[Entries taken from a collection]

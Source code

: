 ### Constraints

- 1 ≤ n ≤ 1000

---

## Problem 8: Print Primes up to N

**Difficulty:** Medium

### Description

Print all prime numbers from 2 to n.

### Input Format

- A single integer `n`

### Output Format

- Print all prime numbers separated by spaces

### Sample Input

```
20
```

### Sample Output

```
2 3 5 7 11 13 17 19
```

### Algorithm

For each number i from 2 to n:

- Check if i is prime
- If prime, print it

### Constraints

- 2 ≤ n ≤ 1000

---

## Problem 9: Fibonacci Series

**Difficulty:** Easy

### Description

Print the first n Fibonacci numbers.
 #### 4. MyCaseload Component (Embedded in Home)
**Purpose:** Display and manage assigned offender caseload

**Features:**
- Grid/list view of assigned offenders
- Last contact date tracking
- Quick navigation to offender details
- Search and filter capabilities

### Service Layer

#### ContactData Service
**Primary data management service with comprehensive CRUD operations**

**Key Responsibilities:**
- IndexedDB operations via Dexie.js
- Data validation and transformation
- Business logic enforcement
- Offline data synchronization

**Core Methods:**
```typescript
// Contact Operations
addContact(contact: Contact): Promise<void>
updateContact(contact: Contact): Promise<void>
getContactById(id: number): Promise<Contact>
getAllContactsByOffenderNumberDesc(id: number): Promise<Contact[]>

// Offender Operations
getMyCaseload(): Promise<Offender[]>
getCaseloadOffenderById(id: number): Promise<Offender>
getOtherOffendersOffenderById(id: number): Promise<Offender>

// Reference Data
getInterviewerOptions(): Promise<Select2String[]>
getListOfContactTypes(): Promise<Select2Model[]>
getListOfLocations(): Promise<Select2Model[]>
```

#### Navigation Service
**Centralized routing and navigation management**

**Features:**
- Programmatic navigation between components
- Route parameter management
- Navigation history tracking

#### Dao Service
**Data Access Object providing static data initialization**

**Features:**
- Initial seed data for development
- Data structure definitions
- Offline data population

● **Task description**:
Write out only what runs from the line holding "#### Dao Service" through the last line of the records, exactly as shown.

● **Exercise result**:
#### Dao Service
**Data Access Object providing static data initialization**

**Features:**
- Initial seed data for development
- Data structure definitions
- Offline data population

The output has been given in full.